The History/Future of ASCII/ANSI-Art
Anders Carlsson aka Goto80 und A. Bill Miller haben ihre Arbeit über ASCII-Art online gestellt, passend dazu der superinteressante Talk oben von Doug Moore über die Geschichte der ANSI-Art, leider nur mit miserabler Tonqualität, aber das kriegt Ihr hin, hier der Blogpost dazu.

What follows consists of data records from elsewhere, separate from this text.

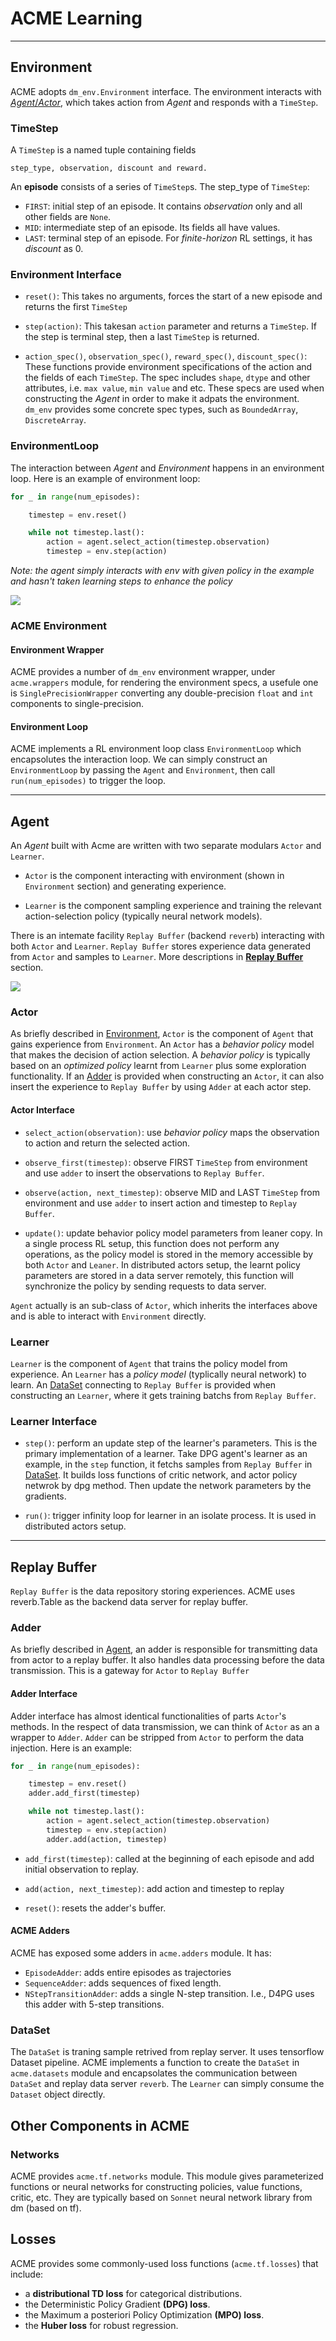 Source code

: # ACME Learning

----

## Environment

ACME adopts `dm_env.Environment` interface. The environment interacts with [*Agent*/*Actor*](#Agent), which takes action from *Agent* and responds with a `TimeStep`.

### TimeStep

A `TimeStep` is a named tuple containing fields

``` none
step_type, observation, discount and reward.
```

An **episode** consists of a series of `TimeStep`s. The step_type of `TimeStep`:
 
* `FIRST`: initial step of an episode. It contains *observation* only and all other fields are `None`.
* `MID`: intermediate step of an episode. Its fields all have values.
* `LAST`: terminal step of an episode. For *finite-horizon* RL settings, it has *discount* as 0.  

### Environment Interface

* `reset()`: This takes no arguments, forces the start of a new episode and returns the first `TimeStep`

* `step(action)`: This takesan `action` parameter and returns a `TimeStep`. If the step is terminal step, then a last `TimeStep` is returned. 

* `action_spec()`, `observation_spec()`, `reward_spec()`, `discount_spec()`: These functions provide environment specifications of the action and the fields of each `TimeStep`. The spec includes `shape`, `dtype` and other attributes, i.e. `max value`, `min value` and etc. These specs are used when constructing the *Agent* in order to make it adpats the environment. `dm_env` provides some concrete spec types, such as `BoundedArray`, `DiscreteArray`.

### EnvironmentLoop

The interaction between *Agent* and *Environment* happens in an environment loop. Here is an example of environment loop:

```python
for _ in range(num_episodes):

    timestep = env.reset()

    while not timestep.last():
        action = agent.select_action(timestep.observation)
        timestep = env.step(action)
```

*Note: the agent simply interacts with env with given policy in the example and hasn't taken learning steps to enhance the policy* 

<img src="diagrams/environment_loop.png" style="max-width:100%;">

### ACME Environment

#### Environment Wrapper

ACME provides a number of `dm_env` environment wrapper, under `acme.wrappers` module, for rendering the environment specs, a usefule one is `SinglePrecisionWrapper` converting any double-precision `float` and `int` components to single-precision.  

#### Environment Loop

ACME implements a RL environment loop class `EnvironmentLoop` which encapsolutes the interaction loop. We can simply construct an `EnvironmentLoop` by passing the `Agent` and `Environment`, then call `run(num_episodes)` to trigger the loop.

----

## Agent

An *Agent* built with Acme are written with two separate modulars `Actor` and `Learner`.

* `Actor` is the component interacting with environment (shown in `Environment` section) and generating experience.

* `Learner` is the component sampling experience and training the relevant action-selection policy (typically neural network models).  

There is an intemate facility `Replay Buffer` (backend `reverb`) interacting with both `Actor` and `Learner`. `Replay Buffer` stores experience data generated from `Actor` and samples to `Learner`. More descriptions in [**Replay Buffer**](#Replay-Buffer) section.

<img src="diagrams/agent_loop.png" style="max-width:100%;">

### Actor

As briefly described in [Environment](#Environment), `Actor` is the component of `Agent` that gains experience from `Environment`. An `Actor` has a *behavior policy* model that makes the decision of action selection. A *behavior policy* is typically based on an *optimized policy* learnt from `Learner` plus some exploration functionality. If an [Adder](#Adder) is provided when constructing an `Actor`, it can also insert the experience to `Replay Buffer` by using `Adder` at each actor step.

#### Actor Interface

* `select_action(observation)`: use *behavior policy* maps the observation to action and return the selected action.

* `observe_first(timestep)`: observe FIRST `TimeStep` from environment and use `adder` to insert the observations to `Replay Buffer`.

* `observe(action, next_timestep)`: observe MID and LAST `TimeStep` from environment and use `adder` to insert action and timestep to `Replay Buffer`.

* `update()`: update behavior policy model parameters from leaner copy. In a single process RL setup, this function does not perform any operations, as the policy model is stored in the memory accessible by both `Actor` and `Leaner`. In distributed actors setup, the learnt policy parameters are stored in a data server remotely, this function will synchronize the policy by sending requests to data server.

`Agent` actually is an sub-class of `Actor`, which inherits the interfaces above and is able to interact with `Environment` directly.

### Learner

`Learner` is the component of `Agent` that trains the policy model from experience. An `Learner` has a *policy model* (typlically neural network) to learn. An [DataSet](#Dataset) connecting to `Replay Buffer` is provided when constructing an `Learner`, where it gets training batchs from `Replay Buffer`.  

### Learner Interface

* `step()`: perform an update step of the learner's parameters. This is the primary implementation of a learner. Take DPG agent's learner as an example, in the `step` function, it fetchs samples from `Replay Buffer` in [DataSet](#DataSet). It builds loss functions of critic network, and actor policy netwrok by dpg method. Then update the network parameters by the gradients.

* `run()`: trigger infinity loop for learner in an isolate process. It is used in distributed actors setup.

----

## Replay Buffer

`Replay Buffer` is the data repository storing experiences. ACME uses reverb.Table as the backend data server for replay buffer.

### Adder

As briefly described in [Agent](#Agent), an adder is responsible for transmitting data from actor to a replay buffer. It also handles data processing before the data transmission. This is a gateway for `Actor` to `Replay Buffer`

#### Adder Interface

Adder interface has almost identical functionalities of parts `Actor`'s methods.    In the respect of data transmission, we can think of `Actor` as an a wrapper to `Adder`. `Adder` can be stripped from `Actor` to perform the data injection. Here is an example:

```python
for _ in range(num_episodes):

    timestep = env.reset()
    adder.add_first(timestep)

    while not timestep.last():
        action = agent.select_action(timestep.observation)
        timestep = env.step(action)
        adder.add(action, timestep)
``` 

* `add_first(timestep)`: called at the beginning of each episode and add initial observation to replay.

* `add(action, next_timestep)`: add action and timestep to replay

* `reset()`: resets the adder's buffer.

#### ACME Adders

ACME has exposed some adders in `acme.adders` module. It has:

* `EpisodeAdder`: adds entire episodes as trajectories
* `SequenceAdder`: adds sequences of fixed length.
* `NStepTransitionAdder`: adds a single N-step transition. I.e., D4PG uses this adder with 5-step transitions.

### DataSet

The `DataSet` is traning sample retrived from replay server. It uses tensorflow Dataset pipeline. ACME implements a function to create the `DataSet` in `acme.datasets` module and encapsolates the communication between `DataSet` and replay data server `reverb`. The `Learner` can simply consume the `Dataset` object directly.

## Other Components in ACME

### Networks

ACME provides `acme.tf.networks` module. This module gives parameterized functions or neural networks for constructing policies, value functions, critic, etc. They are typically based on `Sonnet` neural network library from dm (based on tf).

## Losses

ACME provides some commonly-used loss functions (`acme.tf.losses`) that include:

* a **distributional TD loss** for categorical distributions.
* the Deterministic Policy Gradient **(DPG) loss**.
* the Maximum a posteriori Policy Optimization **(MPO) loss**.
* the **Huber loss** for robust regression.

In 1921 Marcel Duchamp and Man Ray produced the magazine New York Dada, well known for its cover which displayed a small readymade collage surrounded entirely by the typewriter generated words New York Dada backwards. In this example the words become a pattern and incantation that reinforces dada aesthetics (Ades 2006:146,158). Theo Van Doesburg, more likely known for his paintings and contribution to De Stijl, created the visual design for the four-issue dada-constructivist magazine Mecano. Each issue included the name of the magazine as a text-diagram and presented a direct relationship between the the type characters, the image design they created, in addition to being conceptually significant (Ades 2006:261,270). Dada artists’ interest in the use of language perhaps created a unique avenue for experimentation with printed text that was visual, verbal, conceptual, and sometimes political.
Concrete poetry functions by placing equivalent importance on the form that the typographical characters are given and their semantic meanings. An early and popular example of this is Guillaume Apollinaire’s Il Pleut (1913-1916) where the meaning of the text is enhanced by its diagonal and linear presentation.